27 In any event, both parties were in agreement that I could have regard to the grounds set out in Article 36(1) of the Model Law (see [4] above). I am therefore of the view that I can consider, in the alternative, whether the Leave Order should be set aside on the basis of Article 36(1)(a)(ii) of the Model Law, namely that enforcement of the Award should be refused on the basis that the party against whom the Award was invoked (ie. the Defendant) was otherwise unable to present its case. Even though this ground was not specifically raised in SUM 6442 or in the Defendant’s affidavits, both parties nevertheless argued their cases comprehensively on the basis of the breach of natural justice ground. There is therefore no injustice or prejudice that would be caused to the Defendant (or for that matter, the Plaintiff) if this court were to consider whether enforcement should be refused pursuant to Article 36(1)(a)(ii) of the Model Law (see OMG Holdings Pte Ltd v Pos Ad Sdn Bhd [2012] 4 SLR 231 at [18] in the context of the court’s powers to allow an unpleaded claim being raised). Given the manner in which the parties argued their respective cases, Article 36(1)(a)(ii) of the Model Law would, in my view, have been more relevant since that particular provision specifically encompasses the breach of natural justice ground.
28 Either way, I now move on to consider the applicable legal principles in respect of the breach of natural justice ground, on which both parties presented detailed submissions.

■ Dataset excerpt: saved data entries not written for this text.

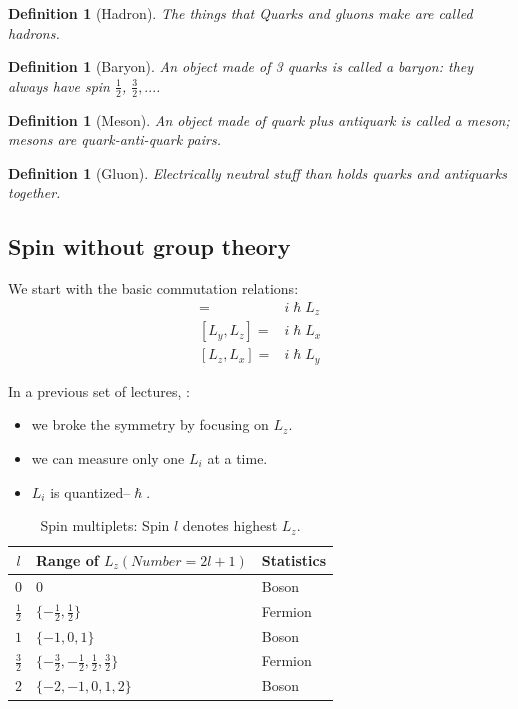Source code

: \documentclass[]{article}
\newtheorem{defn}[thm]{Definition}
\begin{document}
\begin{defn}[Hadron]
	The things that Quarks and gluons make are called hadrons.
\end{defn}



\begin{defn}[Baryon]
	An object made of 3 quarks is called a baryon: they always have spin $\frac{1}{2}$, $\frac{3}{2},...$.
\end{defn}

\begin{defn}[Meson]
	An object made of quark plus antiquark is called a meson; mesons are quark-anti-quark pairs.
\end{defn}

\begin{defn}[Gluon]
	Electrically neutral stuff than holds quarks and antiquarks together.
\end{defn}

\subsection{Spin without group theory}
We start with the basic commutation relations:\cite{susskind2009particles}
\begin{align*}
	[L_x,L_y] =& i \hslash L_z\\
	[L_y,L_z] =& i \hslash L_x\\
	[L_z,L_x] =& i \hslash L_y
\end{align*}

In a previous set of lectures, \cite{susskind2009particles}:

\begin{itemize}
	\item we broke the symmetry by focusing on $L_z$.
	\item we can measure only one $L_i$ at a time.
	\item $L_i$ is quantized--$\hslash$.
\end{itemize}

\begin{table}[H]
	\begin{center}
		\caption{Spin multiplets: Spin $l$ denotes highest $L_z$.}
		\begin{tabular}{|c|l|l|} \hline
		$l$&Range of $L_z (Number=2l+1)$&Statistics\\ \hline
		$0$&$0$& Boson\\ \hline
		$\frac{1}{2}$&$\{-\frac{1}{2},\frac{1}{2}\}$& Fermion\\ \hline
		$1$&$\{-1,0,1\}$&Boson \\ \hline
		$\frac{3}{2}$&$\{-\frac{3}{2},-\frac{1}{2},\frac{1}{2},\frac{3}{2}\}$&Fermion \\ \hline
		$2$&$\{-2,-1,0,1,2\}$&Boson \\ \hline
		\end{tabular}
	\end{center}
\end{table}
\end{document}
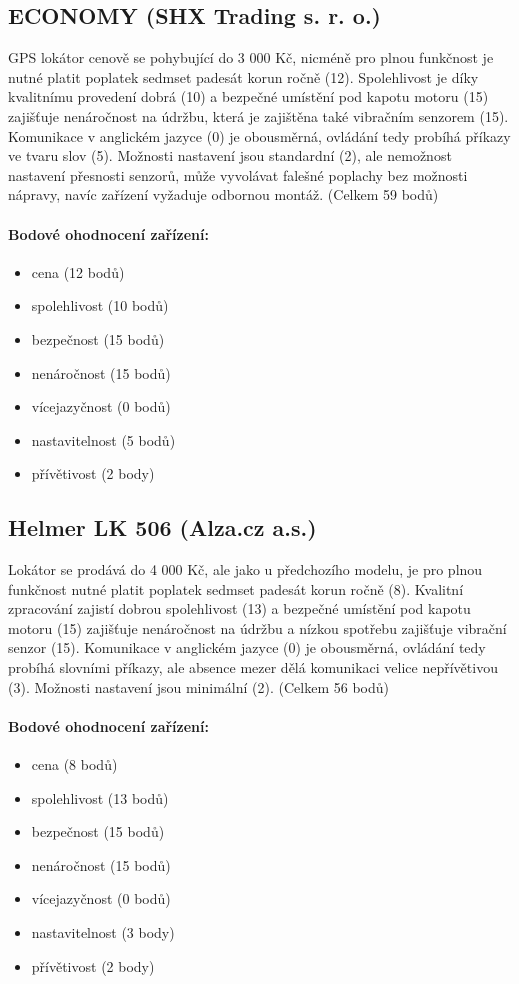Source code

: \documentclass[FM,MP]{tulthesis}  %
\begin{document}
\subsection{ECONOMY (SHX Trading s. r. o.)}
GPS lokátor cenově se pohybující do 3 000 Kč, nicméně pro plnou funkčnost je nutné platit poplatek sedmset padesát korun ročně (12). Spolehlivost je díky kvalitnímu provedení dobrá (10) a bezpečné umístění pod kapotu motoru (15) zajišťuje nenáročnost na údržbu, která je zajištěna také vibračním senzorem (15). Komunikace v anglickém jazyce (0) je obousměrná, ovládání tedy probíhá příkazy ve tvaru slov (5). Možnosti nastavení jsou standardní (2), ale nemožnost nastavení přesnosti senzorů, může vyvolávat falešné poplachy bez možnosti nápravy, navíc zařízení vyžaduje odbornou montáž. (Celkem 59 bodů)

\paragraph{Bodové ohodnocení zařízení:}
\begin{itemize}
\item cena (12 bodů)
\item spolehlivost (10 bodů)
\item bezpečnost (15 bodů)
\item nenáročnost (15 bodů)
\item vícejazyčnost (0 bodů)
\item nastavitelnost (5 bodů)
\item přívětivost (2 body)
\end{itemize}

\subsection{Helmer LK 506 (Alza.cz a.s.)}
Lokátor se prodává do 4 000 Kč, ale jako u předchozího modelu, je pro plnou funkčnost nutné platit poplatek sedmset padesát korun ročně (8). Kvalitní zpracování zajistí dobrou spolehlivost (13) a bezpečné umístění pod kapotu motoru (15) zajišťuje nenáročnost na údržbu a nízkou spotřebu zajišťuje vibrační senzor (15). Komunikace v anglickém jazyce (0) je obousměrná, ovládání tedy probíhá slovními příkazy, ale absence mezer dělá komunikaci velice nepřívětivou (3). Možnosti nastavení jsou minimální (2). (Celkem 56 bodů)

\paragraph{Bodové ohodnocení zařízení:}
\begin{itemize}
\item cena (8 bodů)
\item spolehlivost (13 bodů)
\item bezpečnost (15 bodů)
\item nenáročnost (15 bodů)
\item vícejazyčnost (0 bodů)
\item nastavitelnost (3 body)
\item přívětivost (2 body)
\end{itemize}
\end{document}
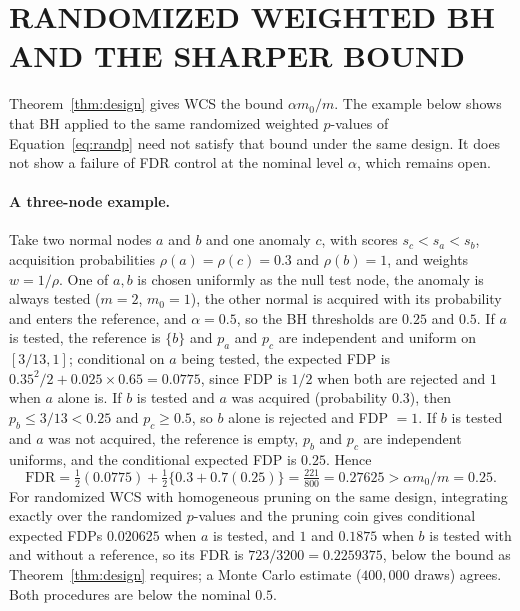 \section{RANDOMIZED WEIGHTED BH AND THE SHARPER BOUND}
\label{app:wbhcounter}

Theorem~\ref{thm:design} gives WCS the bound $\alpha m_0/m$. The example below shows that BH applied to the same randomized weighted $p$-values of Equation~\eqref{eq:randp} need not satisfy that bound under the same design. It does not show a failure of FDR control at the nominal level $\alpha$, which remains open.

\paragraph{A three-node example.}
Take two normal nodes $a$ and $b$ and one anomaly $c$, with scores $s_c<s_a<s_b$, acquisition probabilities $\rho(a)=\rho(c)=0.3$ and $\rho(b)=1$, and weights $w=1/\rho$. One of $a,b$ is chosen uniformly as the null test node, the anomaly is always tested ($m=2$, $m_0=1$), the other normal is acquired with its probability and enters the reference, and $\alpha=0.5$, so the BH thresholds are $0.25$ and $0.5$. If $a$ is tested, the reference is $\{b\}$ and $p_a$ and $p_c$ are independent and uniform on $[3/13,1]$; conditional on $a$ being tested, the expected FDP is $0.35^2/2+0.025\times0.65=0.0775$, since FDP is $1/2$ when both are rejected and $1$ when $a$ alone is. If $b$ is tested and $a$ was acquired (probability $0.3$), then $p_b\le3/13<0.25$ and $p_c\ge0.5$, so $b$ alone is rejected and FDP $=1$. If $b$ is tested and $a$ was not acquired, the reference is empty, $p_b$ and $p_c$ are independent uniforms, and the conditional expected FDP is $0.25$. Hence
\[
\mathrm{FDR}=\tfrac12(0.0775)+\tfrac12\{0.3+0.7(0.25)\}=\tfrac{221}{800}=0.27625>\alpha m_0/m=0.25 .
\]
For randomized WCS with homogeneous pruning on the same design, integrating exactly over the randomized $p$-values and the pruning coin gives conditional expected FDPs $0.020625$ when $a$ is tested, and $1$ and $0.1875$ when $b$ is tested with and without a reference, so its FDR is $723/3200=0.2259375$, below the bound as Theorem~\ref{thm:design} requires; a Monte Carlo estimate ($400{,}000$ draws) agrees. Both procedures are below the nominal $0.5$.

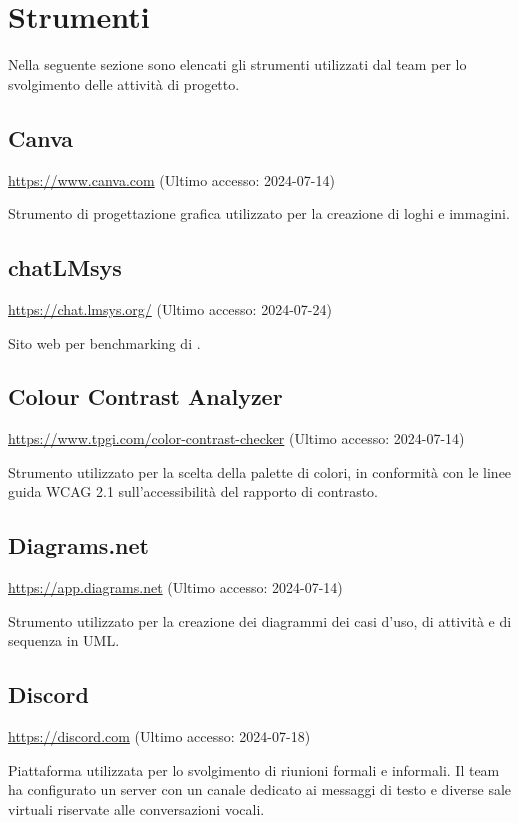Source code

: \section{Strumenti}\label{strumenti}
\par Nella seguente sezione sono elencati gli strumenti utilizzati dal team per lo svolgimento delle attività di progetto.

\subsection{Canva}
\par \href{https://www.canva.com}{https://www.canva.com} (Ultimo accesso: 2024-07-14)
\par Strumento di progettazione grafica utilizzato per la creazione di loghi e immagini.

\subsection{chatLMsys}
\par \href{https://chat.lmsys.org/}{https://chat.lmsys.org/} (Ultimo accesso: 2024-07-24)
\par Sito web per benchmarking di .

\subsection{Colour Contrast Analyzer}
\par \href{https://www.tpgi.com/color-contrast-checker}{https://www.tpgi.com/color-contrast-checker} (Ultimo accesso: 2024-07-14)
\par Strumento utilizzato per la scelta della palette di colori, in conformità con le linee guida WCAG 2.1 sull'accessibilità del rapporto di contrasto.

\subsection{Diagrams.net}
\par \href{https://app.diagrams.net}{https://app.diagrams.net} (Ultimo accesso: 2024-07-14)
\par Strumento utilizzato per la creazione dei diagrammi dei casi d'uso, di attività e di sequenza in UML.

\subsection{Discord}
\par \href{https://discord.com}{https://discord.com} (Ultimo accesso: 2024-07-18)
\par Piattaforma utilizzata per lo svolgimento di riunioni formali e informali. Il team ha configurato un server con un canale dedicato ai messaggi di testo e diverse sale virtuali riservate alle conversazioni vocali.
    
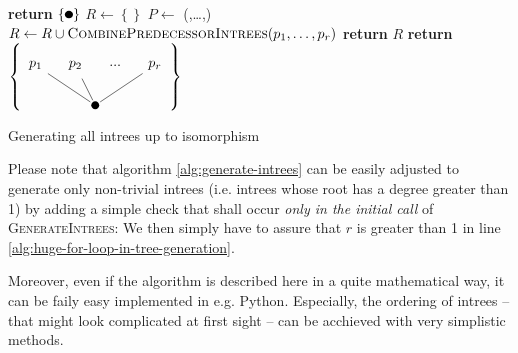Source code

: \begin{algorithm}
  \begin{algorithmic}[5]
     
        \State \textbf{return} $\left\{ \tikz{\fill(0,0) circle (0.1cm);} \right\}$ 
      \EndIf
      \State $R \gets \left\{  \right\}$ 
          \label{alg:huge-for-loop-in-tree-generation}
        \State $P \gets$ (,\dots,) 
           
          \State $R \gets R \cup \Call{CombinePredecessorIntrees}{p_1,\dots,p_r}$
          \EndIf
        \EndFor
      \EndFor
      \State \textbf{return} $R$
    \EndProcedure
    \Statex
    \State \textbf{return} $\left\{
      \tikz[baseline=(current bounding box.center)]{
        \fill (-0.5,0)circle(0.1cm);
        \node(root) at (-0.5,0){};
        \node[circle](1) at (-2,1) {$p_1$};
        \node[circle](2) at (-1,1) {$p_2$};
        \node[circle](p) at (0,1) {...};
        \node[circle](r) at (1,1) {$p_r$};
        \draw[-] (1) -- (root);
        \draw[-] (2) -- (root);
        \draw[-] (r) -- (root);
      }
      \right\} $
    \EndProcedure
  \end{algorithmic}
  \caption{Generating all intrees up to isomorphism}
  \label{alg:generate-intrees}
\end{algorithm}

Please note that algorithm \ref{alg:generate-intrees} can be easily adjusted to generate only non-trivial intrees (i.e. intrees whose root has a degree greater than 1) by adding a simple check that shall occur \emph{only in the initial call} of \textsc{GenerateIntrees}: We then simply have to assure that $r$ is greater than 1 in line \ref{alg:huge-for-loop-in-tree-generation}.

Moreover, even if the algorithm is described here in a quite mathematical way, it can be faily easy implemented in e.g. Python. Especially, the ordering of intrees -- that might look complicated at first sight -- can be acchieved with very simplistic methods.

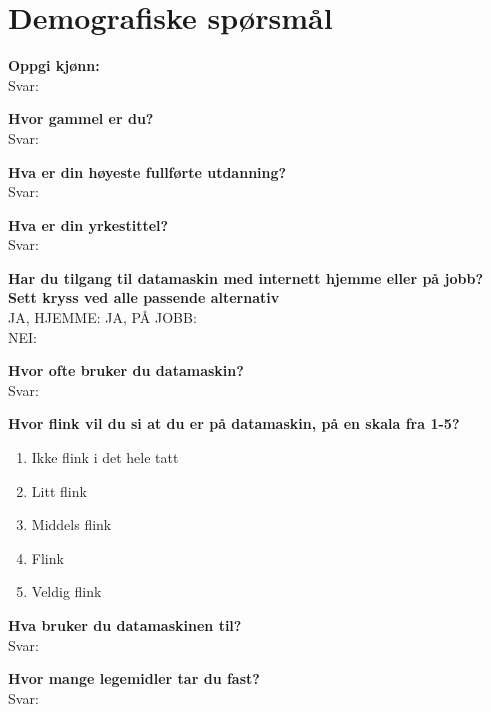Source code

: \chapter{Demografiske spørsmål} \label{chap:demografi}


\textbf{Oppgi kjønn:} \\
Svar: \makebox[7cm]{\hrulefill}

\textbf{Hvor gammel er du?} \\
Svar: \makebox[7cm]{\hrulefill}

\textbf{Hva er din høyeste fullførte utdanning?} \\
Svar: \makebox[7cm]{\hrulefill}

\textbf{Hva er din yrkestittel?}\\
Svar: \makebox[7cm]{\hrulefill}

\textbf{Har du tilgang til datamaskin med internett hjemme eller på jobb?} \\
\textbf{Sett kryss ved alle passende alternativ} \\
JA, HJEMME: \makebox[1cm]{\hrulefill}   JA, PÅ JOBB:\makebox[1cm]{\hrulefill} \\
NEI: \makebox[1cm]{\hrulefill}
	
\textbf{Hvor ofte bruker du datamaskin?} \\
Svar: \makebox[7cm]{\hrulefill}

\pagebreak

\textbf{Hvor flink vil du si at du er på datamaskin, på en skala fra 1-5?}
\begin{enumerate}
\item Ikke flink i det hele tatt
\item Litt flink
\item Middels flink
\item Flink		
\item Veldig flink  
\end{enumerate}

\textbf{Hva bruker du datamaskinen til?}\\
Svar: \makebox[7cm]{\hrulefill}

\textbf{Hvor mange legemidler tar du fast?}\\
Svar: \makebox[7cm]{\hrulefill}

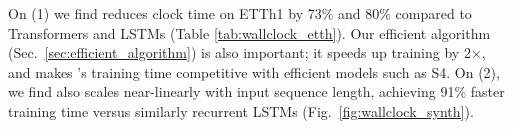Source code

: 





On (1) we find \ourmethod{} reduces clock time on ETTh1 by 73\% and 80\% compared to Transformers and LSTMs (Table \ref{tab:wallclock_etth}). Our efficient algorithm (Sec.~\ref{sec:efficient_algorithm}) is also important; it speeds up training by 2$\times$, and makes \ourmethod{}'s training time competitive with efficient models such as S4. On (2), we find \ourmethod{} also scales near-linearly with input sequence length, 
achieving 91\% faster training time versus similarly recurrent LSTMs (Fig.~\ref{fig:wallclock_synth}).




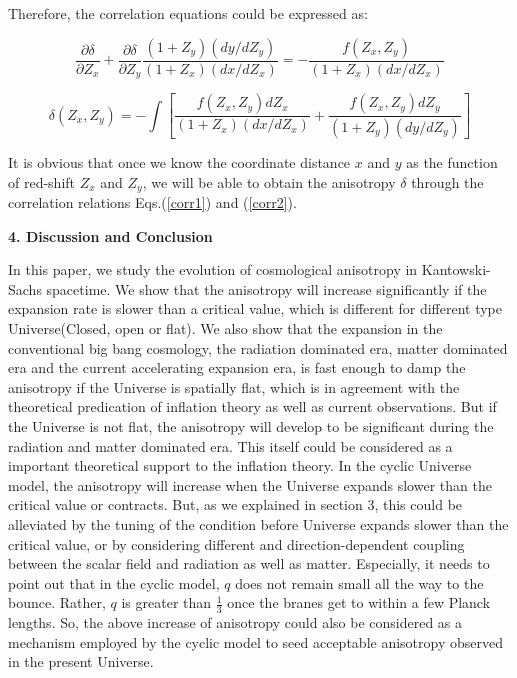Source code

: \documentclass[a4paper,preprint]{revtex4}
\begin{document}
\noindent Therefore, the correlation equations could be expressed
as:

\begin{equation}\label{corr1}
\frac{\partial \delta}{\partial Z_x}+\frac{\partial
\delta}{\partial
Z_y}\frac{(1+Z_y)(dy/dZ_y)}{(1+Z_x)(dx/dZ_x)}=-\frac{f(Z_x,
Z_y)}{(1+Z_x)(dx/dZ_x)}
\end{equation}

\begin{equation}\label{corr2}
\delta(Z_x, Z_y)=-\int[\frac{f(Z_x,
Z_y)dZ_x}{(1+Z_x)(dx/dZ_x)}+\frac{f(Z_x,
Z_y)dZ_y}{(1+Z_y)(dy/dZ_y)}]
\end{equation}

It is obvious that once we know the coordinate distance $x$ and
$y$ as the function of red-shift $Z_x$ and $Z_y$, we will be able
to obtain the anisotropy $\delta$ through the correlation
relations Eqs.(\ref{corr1}) and (\ref{corr2}).

\vspace{0.4cm} \noindent\textbf{4. Discussion and Conclusion}
 \vspace{0.4cm}

In this paper, we study the evolution of cosmological anisotropy
in Kantowski-Sachs spacetime. We show that the anisotropy will
increase significantly if the expansion rate is slower than a
critical value, which is different for different type
Universe(Closed, open or flat). We also show that the expansion in
the conventional big bang cosmology, the radiation dominated era,
matter dominated era and the current accelerating expansion era,
is fast enough to damp the anisotropy if the Universe is spatially
flat, which is in agreement with the theoretical predication of
inflation theory as well as current observations. But if the
Universe is not flat, the anisotropy will develop to be
significant during the radiation and matter dominated era. This
itself could be considered as a important theoretical support to
the inflation theory. In the cyclic Universe model, the anisotropy
will increase when the Universe expands slower than the critical
value or contracts. But, as we explained in section 3, this could
be alleviated by the tuning of the condition before Universe
expands slower than the critical value, or by considering
different and direction-dependent coupling between the scalar
field and radiation as well as matter. Especially, it needs to
point out that in the cyclic model, $q$ does not remain small all
the way to the bounce. Rather, $q$ is greater than $\frac{1}{3}$
once the branes get to within a few Planck
lengths\cite{steinhardt3}. So, the above increase of anisotropy
could also be considered as a mechanism employed by the cyclic
model to seed acceptable anisotropy observed in the present
Universe.
\end{document}
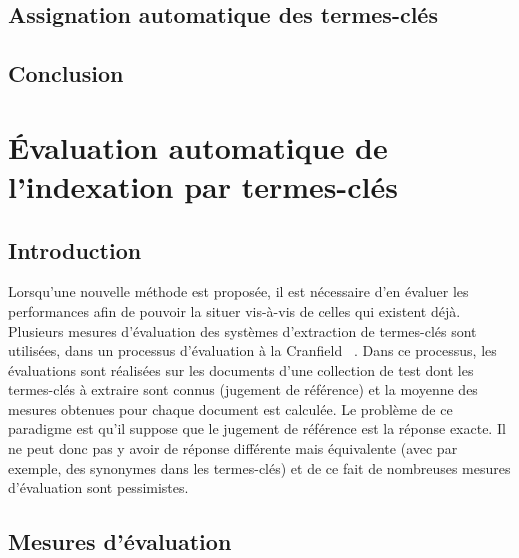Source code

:     \section{Assignation automatique des termes-clés}
    \label{sec:main-state_of_the_art-automatic_keyphrase_extraction-automatic_keyphrase_assignment}

    \section{Conclusion}
    \label{sec:main-state_of_the_art-automatic_keyphrase_extraction-conclusion}


    \chapter{Évaluation automatique de l'indexation par termes-clés }
  \label{chap:main-state_of_the_art-automatic_evaluation_of_keyphrase_annotation}
    \section{Introduction}
    \label{sec:main-state_of_the_art-automatic_evaluation_of_keyphrase_annotation-introduction}
      Lorsqu'une nouvelle méthode est proposée, il est nécessaire d'en évaluer
      les performances afin de pouvoir la situer vis-à-vis de celles qui
      existent déjà. Plusieurs mesures d'évaluation des systèmes d'extraction de
      termes-clés sont utilisées, dans un processus d'évaluation \og à la
      Cranfield \fg \ \citep{voorhees2002philosophy}. Dans ce processus, les
      évaluations sont réalisées sur les documents d'une collection de test dont
      les termes-clés à extraire sont connus (jugement de référence) et la
      moyenne des mesures obtenues pour chaque document est calculée. Le
      problème de ce paradigme est qu'il suppose que le jugement de référence
      est la réponse exacte. Il ne peut donc pas y avoir de réponse différente
      mais équivalente (avec par exemple, des synonymes dans les termes-clés) et
      de ce fait de nombreuses mesures d'évaluation sont pessimistes.
      

    \section{Mesures d'évaluation}
    \label{sec:main-state_of_the_art-automatic_evaluation_of_keyphrase_annotation-evaluation_measures}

29 It must now be considered hornbook law that a party challenging an arbitral award on the ground that there has been a breach of natural justice must establish all of the following elements (Soh Beng Tee & Co Pte Ltd v Fairmount Development Pte Ltd [2007] 3 SLR(R) 86 (“Soh Beng Tee”) at [29], reaffirmed by the Court of Appeal in L W Infrastructure Pte Ltd v Lim Chin San Contractors Pte Ltd and another appeal [2013] 1 SLR 125 (“L W Infrastructure”) at [48] and China Machine New Energy Corp v Jaguar Energy Guatemala LLC [2020] 1 SLR 695 (“China Machine”) at [86]):
(a) which rule of natural justice has been breached;
(b) how it was breached;
(c) in what way the breach was connected to the making of the award; and
(d) how the breach prejudiced the rights of the challenging party.
30 The approach of the courts to challenges to arbitral awards (or their enforcement) based on the breach of natural justice ground is undergirded by the overarching principles of limited curial intervention and recognition of the autonomy of the arbitral process (Soh Beng Tee at [65(c)]). As explained by the Court of Appeal in AJU ([25] supra) at [65], the “policy of the IAA is to treat IAA awards in the same way as it treats foreign arbitral awards where public policy objections to arbitral awards are concerned”, and as such, findings of fact made in an IAA award are “binding on the parties and cannot be reopened except where there is fraud, breach of natural justice or some other recognised vitiating factor” (emphasis added).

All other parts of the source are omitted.